--- START ---

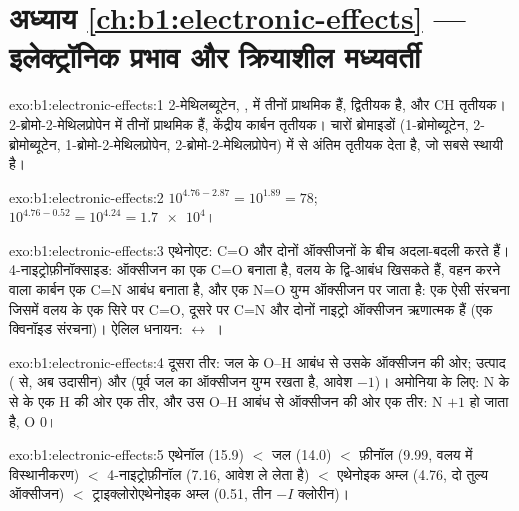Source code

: \section*{अध्याय \ref{ch:b1:electronic-effects} --- इलेक्ट्रॉनिक प्रभाव और क्रियाशील मध्यवर्ती}

\begin{solution}{exo:b1:electronic-effects:1}
2-मेथिलब्यूटेन, , में तीनों  प्राथमिक हैं,
 द्वितीयक है, और CH तृतीयक। 2-ब्रोमो-2-मेथिलप्रोपेन में तीनों
 प्राथमिक हैं, केंद्रीय कार्बन तृतीयक। चारों ब्रोमाइडों
 (1-ब्रोमोब्यूटेन, 2-ब्रोमोब्यूटेन, 1-ब्रोमो-2-मेथिलप्रोपेन,
2-ब्रोमो-2-मेथिलप्रोपेन) में से अंतिम तृतीयक  देता है, जो
सबसे स्थायी है।
\end{solution}

\begin{solution}{exo:b1:electronic-effects:2}
$10^{4.76 - 2.87} = 10^{1.89} = 78$; $10^{4.76 - 0.52} = 10^{4.24} =
\num{1.7e4}$।
\end{solution}

\begin{solution}{exo:b1:electronic-effects:3}
एथेनोएट: C=O और  दोनों ऑक्सीजनों के बीच अदला-बदली करते हैं।
4-नाइट्रोफ़ीनॉक्साइड: ऑक्सीजन का  एक C=O बनाता है, वलय के द्वि-आबंध
खिसकते हैं,  वहन करने वाला कार्बन एक C=N आबंध बनाता है, और एक N=O युग्म
ऑक्सीजन पर जाता है: एक ऐसी संरचना जिसमें वलय के एक सिरे पर C=O, दूसरे पर C=N
और दोनों नाइट्रो ऑक्सीजन ऋणात्मक हैं (एक क्विनॉइड संरचना)। ऐलिल धनायन:
 $\leftrightarrow$ ।
\end{solution}

\begin{solution}{exo:b1:electronic-effects:4}
दूसरा तीर: जल के O--H आबंध से उसके ऑक्सीजन की ओर; उत्पाद 
( से, अब उदासीन) और  (पूर्व जल का ऑक्सीजन
युग्म रखता है, आवेश $-1$)। अमोनिया के लिए: N के  से
 के एक H की ओर एक तीर, और उस O--H आबंध से ऑक्सीजन की ओर एक तीर: N
$+1$ हो जाता है, O 0।
\end{solution}

\begin{solution}{exo:b1:electronic-effects:5}
एथेनॉल (15.9) $<$ जल (14.0) $<$ फ़ीनॉल (9.99, वलय में विस्थानीकरण) $<$
4-नाइट्रोफ़ीनॉल (7.16,  आवेश ले लेता है) $<$ एथेनोइक अम्ल (4.76,
दो तुल्य ऑक्सीजन) $<$ ट्राइक्लोरोएथेनोइक अम्ल (0.51, तीन $-I$
क्लोरीन)।
\end{solution}

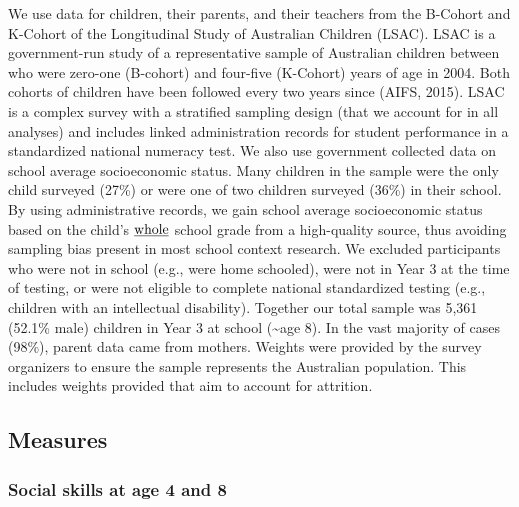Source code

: \documentclass[
  english,
  man]{apa6}
\begin{document}
We use data for children, their parents, and their teachers from the B-Cohort and K-Cohort of the Longitudinal Study of Australian Children (LSAC). LSAC is a government-run study of a representative sample of Australian children between who were zero-one (B-cohort) and four-five (K-Cohort) years of age in 2004. Both cohorts of children have been followed every two years since (AIFS, 2015). LSAC is a complex survey with a stratified sampling design (that we account for in all analyses) and includes linked administration records for student performance in a standardized national numeracy test. We also use government collected data on school average socioeconomic status. Many children in the sample were the only child surveyed (27\%) or were one of two children surveyed (36\%) in their school. By using administrative records, we gain school average socioeconomic status based on the child's \(\text{\underline{whole}}\) school grade from a high-quality source, thus avoiding sampling bias present in most school context research. We excluded participants who were not in school (e.g., were home schooled), were not in Year 3 at the time of testing, or were not eligible to complete national standardized testing (e.g., children with an intellectual disability). Together our total sample was 5,361 (52.1\% male) children in Year 3 at school (\textasciitilde age 8). In the vast majority of cases (98\%), parent data came from mothers. Weights were provided by the survey organizers to ensure the sample represents the Australian population. This includes weights provided that aim to account for attrition.

\hypertarget{measures}{%
\subsection{Measures}\label{measures}}

\hypertarget{social-skills-at-age-4-and-8}{%
\subsubsection{Social skills at age 4 and 8}\label{social-skills-at-age-4-and-8}}
\end{document}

--- END ---

== What is required ==
Using the records above, list each line that includes "skills".

== Response ==
\hypertarget{social-skills-at-age-4-and-8}{%
\subsubsection{Social skills at age 4 and 8}\label{social-skills-at-age-4-and-8}}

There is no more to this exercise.